» Raw data

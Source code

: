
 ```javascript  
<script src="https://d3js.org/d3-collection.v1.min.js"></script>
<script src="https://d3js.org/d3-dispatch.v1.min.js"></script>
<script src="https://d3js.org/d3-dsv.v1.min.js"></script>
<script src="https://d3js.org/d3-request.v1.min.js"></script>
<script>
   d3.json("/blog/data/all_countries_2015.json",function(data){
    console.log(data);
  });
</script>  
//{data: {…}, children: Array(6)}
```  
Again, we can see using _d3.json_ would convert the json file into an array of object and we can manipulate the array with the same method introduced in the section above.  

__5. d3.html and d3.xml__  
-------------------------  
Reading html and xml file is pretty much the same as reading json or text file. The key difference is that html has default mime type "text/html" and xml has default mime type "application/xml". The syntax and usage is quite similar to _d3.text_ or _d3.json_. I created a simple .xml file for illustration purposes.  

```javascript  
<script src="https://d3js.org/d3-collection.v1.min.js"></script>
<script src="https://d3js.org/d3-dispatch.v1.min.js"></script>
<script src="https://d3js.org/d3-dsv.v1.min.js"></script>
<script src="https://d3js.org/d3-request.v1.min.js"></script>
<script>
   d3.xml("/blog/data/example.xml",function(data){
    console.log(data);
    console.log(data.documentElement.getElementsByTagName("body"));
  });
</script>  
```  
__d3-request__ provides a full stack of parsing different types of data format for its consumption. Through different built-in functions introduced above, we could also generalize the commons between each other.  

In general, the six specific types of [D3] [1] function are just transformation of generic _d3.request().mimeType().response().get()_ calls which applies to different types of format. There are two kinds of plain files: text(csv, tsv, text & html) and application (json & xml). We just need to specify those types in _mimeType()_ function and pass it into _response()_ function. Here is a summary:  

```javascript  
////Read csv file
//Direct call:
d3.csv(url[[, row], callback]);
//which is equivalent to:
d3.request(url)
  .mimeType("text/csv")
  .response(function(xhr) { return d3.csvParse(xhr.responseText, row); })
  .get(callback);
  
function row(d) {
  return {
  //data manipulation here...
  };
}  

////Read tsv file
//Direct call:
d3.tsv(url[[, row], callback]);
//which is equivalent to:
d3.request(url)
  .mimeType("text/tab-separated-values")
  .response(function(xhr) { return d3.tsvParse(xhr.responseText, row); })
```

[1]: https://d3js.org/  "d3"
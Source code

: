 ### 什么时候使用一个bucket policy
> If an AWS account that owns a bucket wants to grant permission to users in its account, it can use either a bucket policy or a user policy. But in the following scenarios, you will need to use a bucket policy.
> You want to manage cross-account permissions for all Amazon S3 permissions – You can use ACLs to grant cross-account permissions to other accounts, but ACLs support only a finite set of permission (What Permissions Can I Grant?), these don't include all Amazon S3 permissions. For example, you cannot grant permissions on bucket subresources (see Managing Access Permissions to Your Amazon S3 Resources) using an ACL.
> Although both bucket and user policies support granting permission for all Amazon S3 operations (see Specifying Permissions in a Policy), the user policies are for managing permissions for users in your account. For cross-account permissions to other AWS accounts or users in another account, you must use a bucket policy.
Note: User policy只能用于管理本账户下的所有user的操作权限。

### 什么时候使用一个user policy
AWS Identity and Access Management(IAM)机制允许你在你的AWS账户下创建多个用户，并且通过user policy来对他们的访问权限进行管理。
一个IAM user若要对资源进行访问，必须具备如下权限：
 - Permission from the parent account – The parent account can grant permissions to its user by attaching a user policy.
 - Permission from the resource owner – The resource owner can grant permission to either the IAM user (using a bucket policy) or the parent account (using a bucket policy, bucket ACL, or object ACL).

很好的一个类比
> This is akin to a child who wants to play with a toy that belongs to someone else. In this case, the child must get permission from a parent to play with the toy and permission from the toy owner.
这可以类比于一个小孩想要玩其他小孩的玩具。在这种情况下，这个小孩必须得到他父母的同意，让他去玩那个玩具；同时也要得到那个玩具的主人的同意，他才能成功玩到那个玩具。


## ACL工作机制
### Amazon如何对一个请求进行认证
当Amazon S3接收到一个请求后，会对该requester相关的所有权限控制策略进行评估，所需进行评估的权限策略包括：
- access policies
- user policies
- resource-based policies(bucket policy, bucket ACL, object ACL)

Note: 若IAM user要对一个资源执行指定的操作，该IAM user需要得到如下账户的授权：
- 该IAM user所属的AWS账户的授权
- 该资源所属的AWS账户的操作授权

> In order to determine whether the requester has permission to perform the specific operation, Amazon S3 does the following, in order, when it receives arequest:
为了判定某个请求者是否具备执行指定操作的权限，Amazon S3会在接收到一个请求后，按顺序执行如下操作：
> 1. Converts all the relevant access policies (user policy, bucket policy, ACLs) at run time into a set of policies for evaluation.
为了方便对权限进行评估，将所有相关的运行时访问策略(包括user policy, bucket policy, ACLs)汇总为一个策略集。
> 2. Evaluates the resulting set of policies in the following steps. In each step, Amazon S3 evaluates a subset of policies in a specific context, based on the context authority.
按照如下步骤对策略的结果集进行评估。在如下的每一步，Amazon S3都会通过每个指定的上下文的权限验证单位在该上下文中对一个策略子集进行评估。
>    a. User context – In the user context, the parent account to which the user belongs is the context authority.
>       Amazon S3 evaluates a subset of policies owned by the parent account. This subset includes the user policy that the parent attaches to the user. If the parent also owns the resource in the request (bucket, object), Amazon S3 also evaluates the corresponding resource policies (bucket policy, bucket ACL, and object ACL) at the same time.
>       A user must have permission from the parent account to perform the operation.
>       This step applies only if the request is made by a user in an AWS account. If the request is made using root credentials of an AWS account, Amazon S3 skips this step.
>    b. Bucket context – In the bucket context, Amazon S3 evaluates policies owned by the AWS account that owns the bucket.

» Goal of the exercise
Retype all of the material above. Do not alter a single word.

» Result for this exercise
Source code

:
 ```javascript  
<script src="https://d3js.org/d3-collection.v1.min.js"></script>
<script src="https://d3js.org/d3-dispatch.v1.min.js"></script>
<script src="https://d3js.org/d3-dsv.v1.min.js"></script>
<script src="https://d3js.org/d3-request.v1.min.js"></script>
<script>
   d3.json("/blog/data/all_countries_2015.json",function(data){
    console.log(data);
  });
</script>  
//{data: {…}, children: Array(6)}
```  
Again, we can see using _d3.json_ would convert the json file into an array of object and we can manipulate the array with the same method introduced in the section above.  

__5. d3.html and d3.xml__  
-------------------------  
Reading html and xml file is pretty much the same as reading json or text file. The key difference is that html has default mime type "text/html" and xml has default mime type "application/xml". The syntax and usage is quite similar to _d3.text_ or _d3.json_. I created a simple .xml file for illustration purposes.  

```javascript  
<script src="https://d3js.org/d3-collection.v1.min.js"></script>
<script src="https://d3js.org/d3-dispatch.v1.min.js"></script>
<script src="https://d3js.org/d3-dsv.v1.min.js"></script>
<script src="https://d3js.org/d3-request.v1.min.js"></script>
<script>
   d3.xml("/blog/data/example.xml",function(data){
    console.log(data);
    console.log(data.documentElement.getElementsByTagName("body"));
  });
</script>  
```  
__d3-request__ provides a full stack of parsing different types of data format for its consumption. Through different built-in functions introduced above, we could also generalize the commons between each other.  

In general, the six specific types of [D3] [1] function are just transformation of generic _d3.request().mimeType().response().get()_ calls which applies to different types of format. There are two kinds of plain files: text(csv, tsv, text & html) and application (json & xml). We just need to specify those types in _mimeType()_ function and pass it into _response()_ function. Here is a summary:  

```javascript  
////Read csv file
//Direct call:
d3.csv(url[[, row], callback]);
//which is equivalent to:
d3.request(url)
  .mimeType("text/csv")
  .response(function(xhr) { return d3.csvParse(xhr.responseText, row); })
  .get(callback);
  
function row(d) {
  return {
  //data manipulation here...
  };
}  

////Read tsv file
//Direct call:
d3.tsv(url[[, row], callback]);
//which is equivalent to:
d3.request(url)
  .mimeType("text/tab-separated-values")
  .response(function(xhr) { return d3.tsvParse(xhr.responseText, row); })
```

[1]: https://d3js.org/  "d3"
Source code

: ### 什么时候使用一个bucket policy
> If an AWS account that owns a bucket wants to grant permission to users in its account, it can use either a bucket policy or a user policy. But in the following scenarios, you will need to use a bucket policy.
> You want to manage cross-account permissions for all Amazon S3 permissions – You can use ACLs to grant cross-account permissions to other accounts, but ACLs support only a finite set of permission (What Permissions Can I Grant?), these don't include all Amazon S3 permissions. For example, you cannot grant permissions on bucket subresources (see Managing Access Permissions to Your Amazon S3 Resources) using an ACL.
> Although both bucket and user policies support granting permission for all Amazon S3 operations (see Specifying Permissions in a Policy), the user policies are for managing permissions for users in your account. For cross-account permissions to other AWS accounts or users in another account, you must use a bucket policy.
Note: User policy只能用于管理本账户下的所有user的操作权限。

### 什么时候使用一个user policy
AWS Identity and Access Management(IAM)机制允许你在你的AWS账户下创建多个用户，并且通过user policy来对他们的访问权限进行管理。
一个IAM user若要对资源进行访问，必须具备如下权限：
 - Permission from the parent account – The parent account can grant permissions to its user by attaching a user policy.
 - Permission from the resource owner – The resource owner can grant permission to either the IAM user (using a bucket policy) or the parent account (using a bucket policy, bucket ACL, or object ACL).

很好的一个类比
> This is akin to a child who wants to play with a toy that belongs to someone else. In this case, the child must get permission from a parent to play with the toy and permission from the toy owner.
这可以类比于一个小孩想要玩其他小孩的玩具。在这种情况下，这个小孩必须得到他父母的同意，让他去玩那个玩具；同时也要得到那个玩具的主人的同意，他才能成功玩到那个玩具。


## ACL工作机制
### Amazon如何对一个请求进行认证
当Amazon S3接收到一个请求后，会对该requester相关的所有权限控制策略进行评估，所需进行评估的权限策略包括：
- access policies
- user policies
- resource-based policies(bucket policy, bucket ACL, object ACL)

Note: 若IAM user要对一个资源执行指定的操作，该IAM user需要得到如下账户的授权：
- 该IAM user所属的AWS账户的授权
- 该资源所属的AWS账户的操作授权

> In order to determine whether the requester has permission to perform the specific operation, Amazon S3 does the following, in order, when it receives arequest:
为了判定某个请求者是否具备执行指定操作的权限，Amazon S3会在接收到一个请求后，按顺序执行如下操作：
> 1. Converts all the relevant access policies (user policy, bucket policy, ACLs) at run time into a set of policies for evaluation.
为了方便对权限进行评估，将所有相关的运行时访问策略(包括user policy, bucket policy, ACLs)汇总为一个策略集。
> 2. Evaluates the resulting set of policies in the following steps. In each step, Amazon S3 evaluates a subset of policies in a specific context, based on the context authority.
按照如下步骤对策略的结果集进行评估。在如下的每一步，Amazon S3都会通过每个指定的上下文的权限验证单位在该上下文中对一个策略子集进行评估。
>    a. User context – In the user context, the parent account to which the user belongs is the context authority.
>       Amazon S3 evaluates a subset of policies owned by the parent account. This subset includes the user policy that the parent attaches to the user. If the parent also owns the resource in the request (bucket, object), Amazon S3 also evaluates the corresponding resource policies (bucket policy, bucket ACL, and object ACL) at the same time.
>       A user must have permission from the parent account to perform the operation.
>       This step applies only if the request is made by a user in an AWS account. If the request is made using root credentials of an AWS account, Amazon S3 skips this step.
>    b. Bucket context – In the bucket context, Amazon S3 evaluates policies owned by the AWS account that owns the bucket.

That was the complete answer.